The A/B MAC Jurisdiction J Palmetto Contract…
- Will provide Medicare services to more than 400 hospitals, 52,000 physicians, and 2.5 million Medicare beneficiaries.
- Has a total estimated value of $274.6 million.
- Includes a base year and four option years, for a maximum duration of five years.
- Includes the following duties for Palmetto – processing and paying Medicare Part A and Part B provider claims, enrolling and auditing Medicare providers, educating providers on Medicare coverage requirements, and other duties.
Palmetto GBA …
- Is currently the A/B MAC for Jurisdiction M, which includes the states of North Carolina, South Carolina, Virginia, and West Virginia.

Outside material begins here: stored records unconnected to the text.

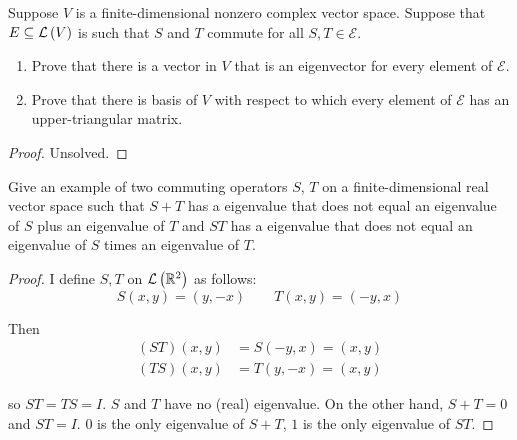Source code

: \begin{exercise}\label{chapter5:sectionE:exercise9}
    Suppose $V$ is a finite-dimensional nonzero complex vector space. Suppose that $E \subseteq \mathcal{L}\left({V}\right)$ is such that $S$ and $T$ commute for all $S, T\in \mathcal{E}$.
    \begin{enumerate}[label={(\alph*)}]
        \item Prove that there is a vector in $V$ that is an eigenvector for every element of $\mathcal{E}$.
        \item Prove that there is basis of $V$ with respect to which every element of $\mathcal{E}$ has an upper-triangular matrix.
    \end{enumerate}
\end{exercise}

\begin{proof}
    Unsolved.
\end{proof}
\newpage

\begin{exercise}
    Give an example of two commuting operators $S$, $T$ on a finite-dimensional real vector space such that $S + T$ has a eigenvalue that does not equal an eigenvalue of $S$ plus an eigenvalue of $T$ and $ST$ has a eigenvalue that does not equal an eigenvalue of $S$ times an eigenvalue of $T$.
\end{exercise}

\begin{proof}
    I define $S, T$ on $\mathcal{L}\left({\mathbb{R}^{2}}\right)$ as follows:
    \[
        S(x, y) = (y, -x)\qquad T(x, y) = (-y, x)
    \]

    Then
    \begin{align*}
        (ST)(x, y) & = S(-y, x) = (x, y) \\
        (TS)(x, y) & = T(y, -x) = (x, y)
    \end{align*}

    so $ST = TS = I$. $S$ and $T$ have no (real) eigenvalue. On the other hand, $S + T = 0$ and $ST = I$. $0$ is the only eigenvalue of $S + T$, $1$ is the only eigenvalue of $ST$.
\end{proof}
\newpage
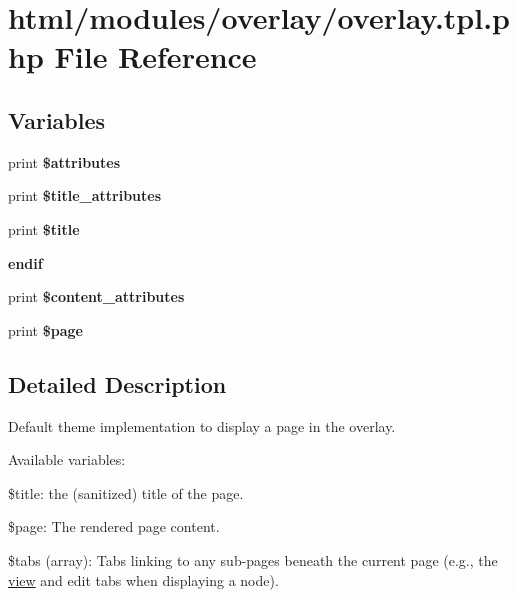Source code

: \hypertarget{overlay_8tpl_8php}{
\section{html/modules/overlay/overlay.tpl.php File Reference}
\label{overlay_8tpl_8php}
}
\subsection*{Variables}
\begin{DoxyCompactItemize}
\item 
\hypertarget{overlay_8tpl_8php_a9c88c4272fa40546577b45392a0b3cd3}{
print {\bfseries \$attributes}}
\label{overlay_8tpl_8php_a9c88c4272fa40546577b45392a0b3cd3}

\item 
\hypertarget{overlay_8tpl_8php_a938746e3da4238c45247505b2d7bd89f}{
print {\bfseries \$title\_\-attributes}}
\label{overlay_8tpl_8php_a938746e3da4238c45247505b2d7bd89f}

\item 
\hypertarget{overlay_8tpl_8php_aec2795512d255332f57cacd930a090b4}{
print {\bfseries \$title}}
\label{overlay_8tpl_8php_aec2795512d255332f57cacd930a090b4}

\item 
\hypertarget{overlay_8tpl_8php_a82cd33ca97ff99f2fcc5e9c81d65251b}{
{\bfseries endif}}
\label{overlay_8tpl_8php_a82cd33ca97ff99f2fcc5e9c81d65251b}

\item 
\hypertarget{overlay_8tpl_8php_ae2ee2e16f11937564281332a76a658e8}{
print {\bfseries \$content\_\-attributes}}
\label{overlay_8tpl_8php_ae2ee2e16f11937564281332a76a658e8}

\item 
\hypertarget{overlay_8tpl_8php_aa0fd4542b316ecf8a64050c479b7227c}{
print {\bfseries \$page}}
\label{overlay_8tpl_8php_aa0fd4542b316ecf8a64050c479b7227c}

\end{DoxyCompactItemize}


\subsection{Detailed Description}
Default theme implementation to display a page in the overlay.

Available variables:
\begin{DoxyItemize}
\item \$title: the (sanitized) title of the page.
\item \$page: The rendered page content.
\item \$tabs (array): Tabs linking to any sub-\/pages beneath the current page (e.g., the \hyperlink{classview}{view} and edit tabs when displaying a node).
\end{DoxyItemize}

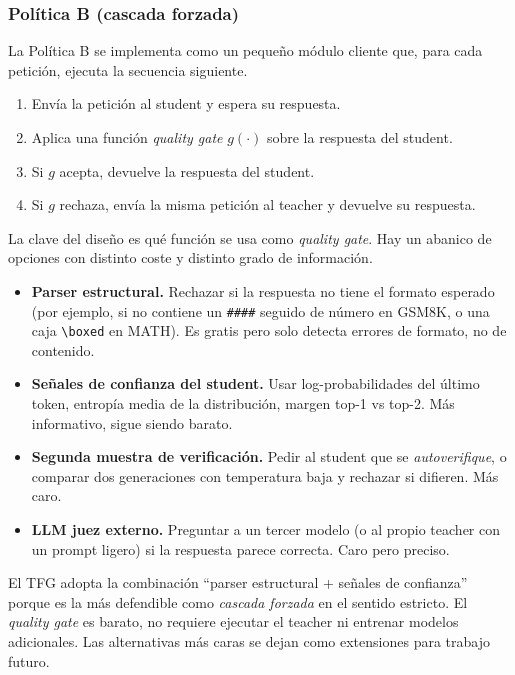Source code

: \subsubsection{Política B (cascada forzada)}

La Política B se implementa como un pequeño módulo cliente que, para cada petición, ejecuta la secuencia siguiente.
\begin{enumerate}[nosep,leftmargin=*]
\item Envía la petición al student y espera su respuesta.
\item Aplica una función \textit{quality gate} $g(\cdot)$ sobre la respuesta del student.
\item Si $g$ acepta, devuelve la respuesta del student.
\item Si $g$ rechaza, envía la misma petición al teacher y devuelve su respuesta.
\end{enumerate}

La clave del diseño es qué función se usa como \textit{quality gate}. Hay un abanico de opciones con distinto coste y distinto grado de información.
\begin{itemize}[nosep,leftmargin=*]
\item \textbf{Parser estructural.} Rechazar si la respuesta no tiene el formato esperado (por ejemplo, si no contiene un \texttt{\#\#\#\#} seguido de número en GSM8K, o una caja \texttt{\textbackslash boxed} en MATH). Es gratis pero solo detecta errores de formato, no de contenido.
\item \textbf{Señales de confianza del student.} Usar log-probabilidades del último token, entropía media de la distribución, margen top-1 vs top-2. Más informativo, sigue siendo barato.
\item \textbf{Segunda muestra de verificación.} Pedir al student que se \textit{autoverifique}, o comparar dos generaciones con temperatura baja y rechazar si difieren. Más caro.
\item \textbf{LLM juez externo.} Preguntar a un tercer modelo (o al propio teacher con un prompt ligero) si la respuesta parece correcta. Caro pero preciso.
\end{itemize}

El TFG adopta la combinación ``parser estructural + señales de confianza'' porque es la más defendible como \textit{cascada forzada} en el sentido estricto. El \textit{quality gate} es barato, no requiere ejecutar el teacher ni entrenar modelos adicionales. Las alternativas más caras se dejan como extensiones para trabajo futuro.

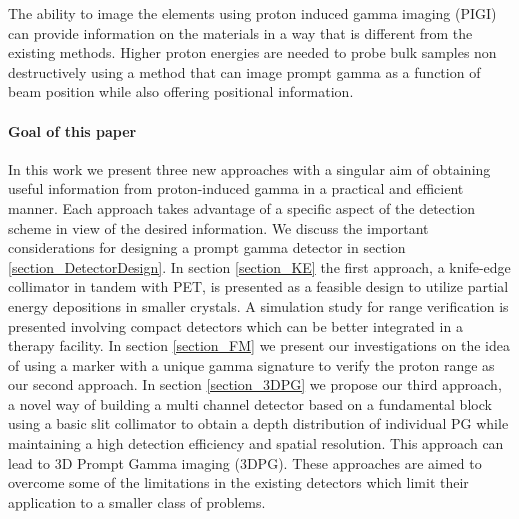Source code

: \documentclass[11pt,a4paper]{article}
\begin{document}
The ability to image the elements using proton induced  gamma imaging (PIGI) can provide information on the materials in a way that is different from the existing methods. Higher proton energies are needed to probe bulk samples non destructively using a  method that can image prompt gamma as a function of beam position while also offering positional information. 





%






\paragraph{Goal of this paper}
In this work we present three new approaches with a singular aim of obtaining useful information from proton-induced gamma in a practical and efficient manner. Each approach takes advantage of a specific aspect of the detection scheme in view of the desired information. We discuss the important considerations for designing a prompt gamma detector in section \ref{section_DetectorDesign}. In section \ref{section_KE} the first approach, a knife-edge collimator in tandem with PET, is presented as a feasible design to utilize partial energy depositions in smaller crystals. A simulation study for range verification is presented involving compact detectors which can be better integrated in a therapy facility. In section \ref{section_FM} we present our investigations on the idea of using a marker with a unique gamma signature to verify the proton range as our second approach. In section \ref{section_3DPG} we propose our third approach, a novel way of building a multi channel detector based on a fundamental block using a basic slit collimator to obtain a depth distribution of individual PG while maintaining a high detection efficiency and spatial resolution. This approach can lead to 3D Prompt Gamma imaging (3DPG).
These approaches are aimed to overcome some of the limitations in the existing detectors which limit their application to a smaller class of problems. 
\end{document}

- Is also the MAC for Home Health and Hospice providers in Alabama, Arkansas, Florida, Georgia, Illinois, Indiana, Kentucky, Louisiana, Mississippi, New Mexico, North Carolina, Ohio, Oklahoma, South Carolina, Tennessee and Texas.
- Will be opening an office in Birmingham, AL; Palmetto will also perform the contract from offices in Columbia, Florence, and Camden, SC.
- Palmetto’s website - palmettogba.com
The Transition and Resources
- The implementation effective date for Part A in all 3 states is January 29, 2018
- The implementation effective date for Part B is February 26, 2018.
- CMS and Palmetto anticipate a smooth transition, with few, if any, service issues for Medicare beneficiaries and providers.
- Palmetto GBA’s goal is to communicate early, often and continually throughout the implementation to ensure all stakeholders, providers, medical and hospital associations and Members of Congress, are well-informed with consistent, open and clear information.
- Palmetto's Transition Website site includes general information, FAQs, and Outreach and Education
- Palmetto prefers questions concerning the transition be submitted via Twitter or Facebook (see Palmetto Transition FAQs)
- Face-to-Face JJ Implementation Workshops are planned for the end of October and the beginning of November. As soon as the dates and locations are determined, they will be advertised on the JJ website for registration.
- There are already educational videos on the Palmetto Transition Education and Outreach webpage about Palmetto GBA and some of their eServices features such as eUtilization, eAudits, eCBR (comparative billing reports), and Managing Your Medicare Information.
What Providers Need to Do
- Register for listserv email updates from Palmetto GBA. To register simply select listserv at the top of the Palmetto's Transition Website
- Visit this website for Medicare program information and updates. Palmetto GBA’s website is continually updated with the most current information.